4 Fields of Design
- LEO KAE XUAN
- Apr 28, 2020
- 1 min read
Updated: May 11, 2020
Commercial Design
-Commercial Design is what is commonly understood as industrial/product design.
- This is design work oriented toward and driven by, the market.
-The primary intent of the designer is to create useful, useable, and desirable products that customers can afford and that generate adequate profit.
Responsible Design
- Responsible Design encompasses what is largely understood as socially responsible design, driven by a more humanitarian notion of service.
-Here the designer works to provide a useful, useable, and desirable product to those who are largely ignored by the market.
-Issues such as ethics, compassion, altruism, and philanthropy surround the work, be it for users in developing or developed countries.
For example The XO is a potent learning tool designed and built especially for children in developing countries and also its extremely durable, brilliantly functional, energy-efficient, and fun.
Experimental Design - Experimental Design represents a fairly narrow swath within the broad field of design, and its primary intention is exploration, experimentation, and discovery.
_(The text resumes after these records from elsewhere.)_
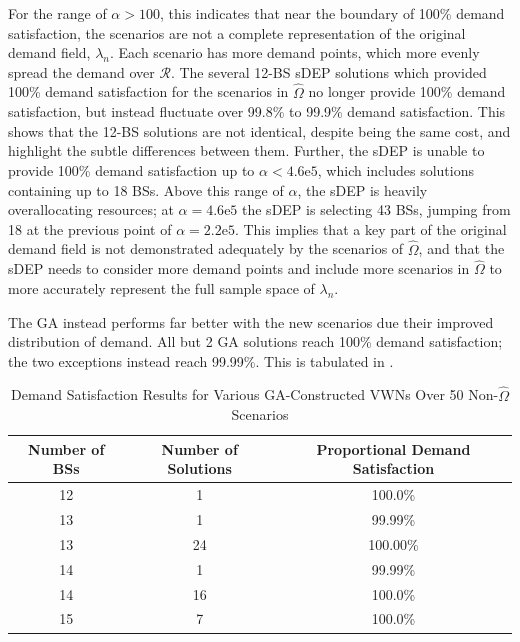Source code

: \documentclass[12pt,dvipsnames]{report}
\newcommand{\expnumber}[2]{{#1}\mathrm{e}{#2}}
\begin{document}
For the range of $\alpha > 100$, this indicates that near the boundary of 100\% demand satisfaction, the scenarios are not a complete representation of the original demand field, $\lambda_n$.  Each scenario has more demand points, which more evenly spread the demand over $\mathcal{R}$.  The several 12-BS sDEP solutions which provided 100\% demand satisfaction for the scenarios in $\hat{\Omega}$ no longer provide 100\% demand satisfaction, but instead fluctuate over 99.8\% to 99.9\% demand satisfaction.  This shows that the 12-BS solutions are not identical, despite being the same cost, and highlight the subtle differences between them.  Further, the sDEP is unable to provide 100\% demand satisfaction up to $\alpha < \expnumber{4.6}{5}$, which includes solutions containing up to 18 BSs.  Above this range of $\alpha$, the sDEP is heavily overallocating resources; at $\alpha = \expnumber{4.6}{5}$ the sDEP is selecting 43 BSs, jumping from 18 at the previous point of $\alpha = \expnumber{2.2}{5}$.  This implies that a key part of the original demand field is not demonstrated adequately by the scenarios of $\hat{\Omega}$, and that the sDEP needs to consider more demand points and include more scenarios in $\hat{\Omega}$ to more accurately represent the full sample space of $\lambda_n$.

The GA instead performs far better with the new scenarios due their improved distribution of demand.  All but 2 GA solutions reach 100\% demand satisfaction; the two exceptions instead reach 99.99\%.  This is tabulated in .

\begin{table}[htp]
	\centering
	\caption[Preliminary Simulation Demand Satisfaction of GA-Constructed VWNs with New Scenarios]{Demand Satisfaction Results for Various GA-Constructed VWNs Over 50 Non-$\hat{\Omega}$ Scenarios}
	\begin{tabular}{|c|c|c|} 
		\hline
		\textbf{Number of BSs} & \textbf{Number of Solutions} & \textbf{Proportional Demand Satisfaction} \\
		\hline
		12 & 1 & 100.0\% \\
		\hline
		13 & 1 & 99.99\% \\
		\hline
		13 & 24 & 100.00\% \\
		\hline
		14 & 1 & 99.99\% \\
		\hline
		14 & 16 & 100.0\% \\
		\hline
		15 & 7 & 100.0\% \\
		\hline
	\end{tabular}
	\label{tab:Prelim_GAEvalDemandSatisfaction}
\end{table}
\end{document}
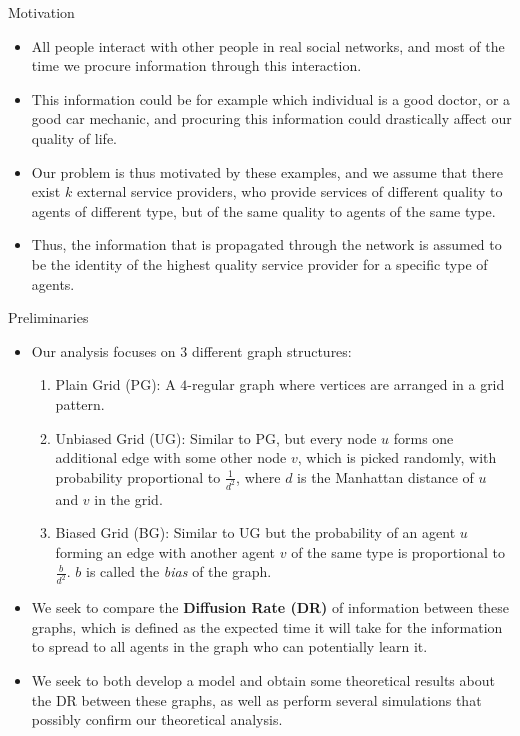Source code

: \documentclass{beamer}
\begin{document}
\begin{frame}{Motivation}

\pause
\begin{itemize}
\item All people interact with other people in real social networks, and most of the time we procure information
through this interaction.
\pause
\item This information could be for example which individual is a good doctor, or a good car mechanic, and
procuring this information could drastically affect our quality of life.
\pause
\item Our problem is thus motivated by these examples, and we assume that there exist $k$ external service providers,
who provide services of different quality to agents of different type, but of the same quality to agents of the same type.
\pause
\item Thus, the information that is propagated through the network is assumed to be the identity of the highest quality
service provider for a specific type of agents.
\end{itemize}

\end{frame}

\begin{frame}{Preliminaries}

\pause
\begin{itemize}
\item Our analysis focuses on $3$ different graph structures:
	\pause
	\begin{enumerate}
	\item Plain Grid (PG): A $4$-regular graph where vertices are arranged in a grid pattern.
	\pause
	\item Unbiased Grid (UG): Similar to PG, but every node $u$ forms one additional edge with some other node
	$v$, which is picked randomly, with probability	proportional to $\frac{1}{d^2}$, where $d$ is
	the Manhattan distance of $u$ and $v$ in the grid.
	\pause
	\item Biased Grid (BG): Similar to UG but the probability of an agent $u$ forming an edge with another agent
	$v$ of the same type is proportional to $\frac{b}{d^2}$. $b$ is called the \textit{bias} of the graph.
	\end{enumerate}
\pause
\item We seek to compare the \textbf{Diffusion Rate (DR)} of information between these graphs, which is defined
as the expected time it will take for the information to spread to all agents in the graph who can potentially
learn it.
\pause
\item We seek to both develop a model and obtain some theoretical results about the DR between these graphs,
as well as perform several simulations that possibly confirm our theoretical analysis.
\end{itemize}

\end{frame}
\end{document}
-Instead is motivated by a curiosity—an inquiry into, for example, a technology, a manufacturing technique, a material, a concept, or an aesthetic issue.
Discursive Design -Discursive Design refers to the creation of utilitarian objects whose primary purpose is to communicate ideas—they encourage discourse.
-These are tools for thinking; they raise awareness and perhaps understanding of substantive and often debatable issues of psychological, sociological, and ideological consequence.